Source: arXiv:2604.09574 · Published 2026-02-24 · By Jiachen Zhu, Lingyu Yang, Rong Shan, Congmin Zheng, Zeyu Zheng, Weiwen Liu et al.

TL;DR

This paper addresses the emerging adversarial dynamic between autonomous GUI agents—software capable of interacting with mobile device interfaces—and platform defenses that seek to detect and block them. Existing research has emphasized utility (task success) and robustness against platform perturbations, yet largely ignored anti-detection or human-likeness of agent behavior. The authors propose extending the classical Turing Test concept into the "Turing Test on Screen," where the core challenge is discriminating human versus agent touch and sensor event sequences on mobile GUIs. They formalize this as a Min-Max game between detector and agent aiming to minimize behavioral divergence.
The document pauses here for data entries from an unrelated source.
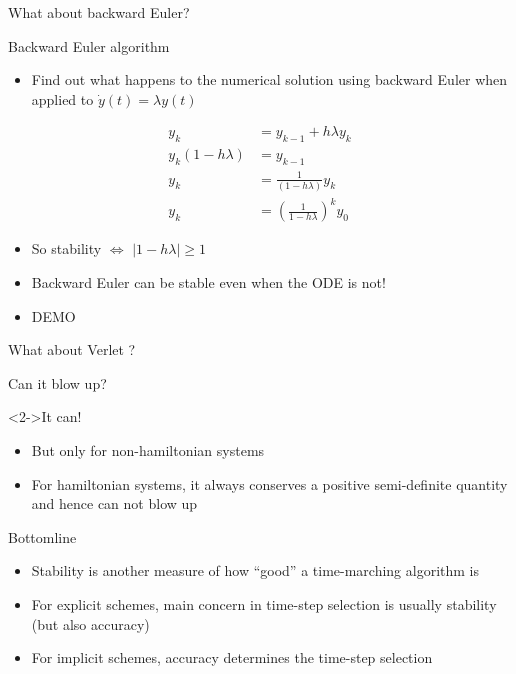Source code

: \documentclass[presentation]{beamer}
\newcommand{\abs}[1]{\left\lvert#1\right\rvert}
\begin{document}
\begin{frame}[label={sec:org8f893b0}]{What about backward Euler?}
\begin{block}{Backward Euler algorithm}
\begin{itemize}
\item Find out what happens to the numerical solution using backward Euler when applied to
\(\dot{y}(t) = \lambda y(t)\)
\end{itemize}
\begin{equation*}
\begin{aligned} y_k & = y_{k-1} + h \lambda y_{k} \\
y_k (1 - h \lambda) &= y_{k-1} \\
y_k &= \frac{1}{(1 - h \lambda)}y_{k} \\
y_k &= \left( \frac{1}{1 - h \lambda} \right)^k y_{0}
\end{aligned}
\end{equation*}
\begin{itemize}
\item So stability \(\Leftrightarrow\) \(\abs{1 - h \lambda} \geq 1\)
\item Backward Euler can be stable even when the ODE is not!
\item \alert{DEMO}
\end{itemize}
\end{block}
\end{frame}
\begin{frame}[label={sec:orgc2f6c51}]{What about Verlet ?}
\begin{block}{Can it blow up?}
\end{block}
\begin{block}<2->{It can!}
\begin{itemize}
\item But only for non-hamiltonian systems
\item For hamiltonian systems, it always conserves a positive semi-definite
quantity and hence can not blow up
\end{itemize}
\end{block}
\end{frame}
\begin{frame}[label={sec:org2e33f8e}]{Bottomline}
\begin{itemize}
\item Stability is another measure of how ``good'' a time-marching algorithm is
\item For \alert{explicit} schemes, main concern in time-step selection is usually
\alert{stability} (but also accuracy)
\item For \alert{implicit} schemes, \alert{accuracy} determines the time-step selection
\end{itemize}
\end{frame}
\end{document}

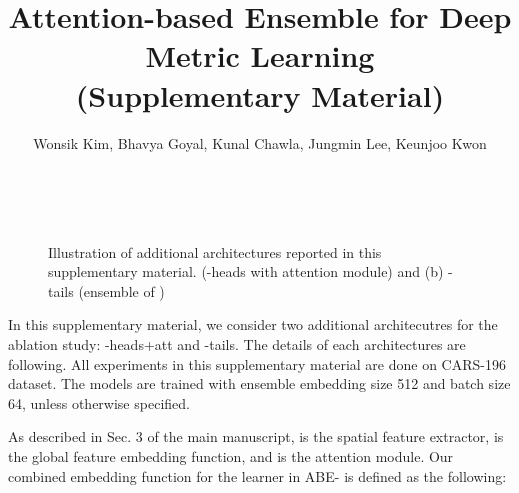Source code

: \documentclass[runningheads]{llncs}
\begin{document}




\clearpage
\appendix
\setcounter{secnumdepth}{0}


\title{ \large{Attention-based Ensemble for Deep Metric Learning}\\ \large{(Supplementary Material)}}



\author{Wonsik Kim, Bhavya Goyal, Kunal Chawla, Jungmin Lee, Keunjoo Kwon}


\maketitle

\vspace{-7mm}
\begin{figure}[h]
\begin{center}
    \mbox{
\hspace{3mm}
    }
\end{center}
\vspace{-7mm}
\caption{Illustration of additional architectures reported in this supplementary material.  (-heads with attention module) and (b) -tails (ensemble of )
}
\label{fig:m_heads_and_m_way}
\end{figure}

\noindent
In this supplementary material, we consider two additional architecutres for the ablation study: -heads+att and -tails. The details of each architectures are following. All experiments in this supplementary material are done on CARS-196 dataset. The models are trained with ensemble embedding size 512 and batch size 64, unless otherwise specified.

As described in Sec. 3 of the main manuscript,  is the spatial feature extractor,  is the global feature embedding function, and  is the attention module.
Our combined embedding function  for the learner  in ABE- is defined as the following:
\end{document}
To study this, the authors collect a high-fidelity dataset of touch and sensor dynamics from real humans and multiple state-of-the-art GUI agents across 21 apps and diverse user demographics. Through detailed feature analysis, they identify precisely why vanilla LMM agents fail the humanization test: overly linear trajectories, unrealistic tap duration distributions, and unnatural timing intervals. They establish the Agent Humanization Benchmark (AHB) with new detection metrics quantifying the imitability-utility trade-off. Then, they propose four humanization strategies—from heuristic B-spline noise smoothing to data-driven trajectory history matching and temporal behavior adjustments—that substantially reduce detectability while preserving task performance.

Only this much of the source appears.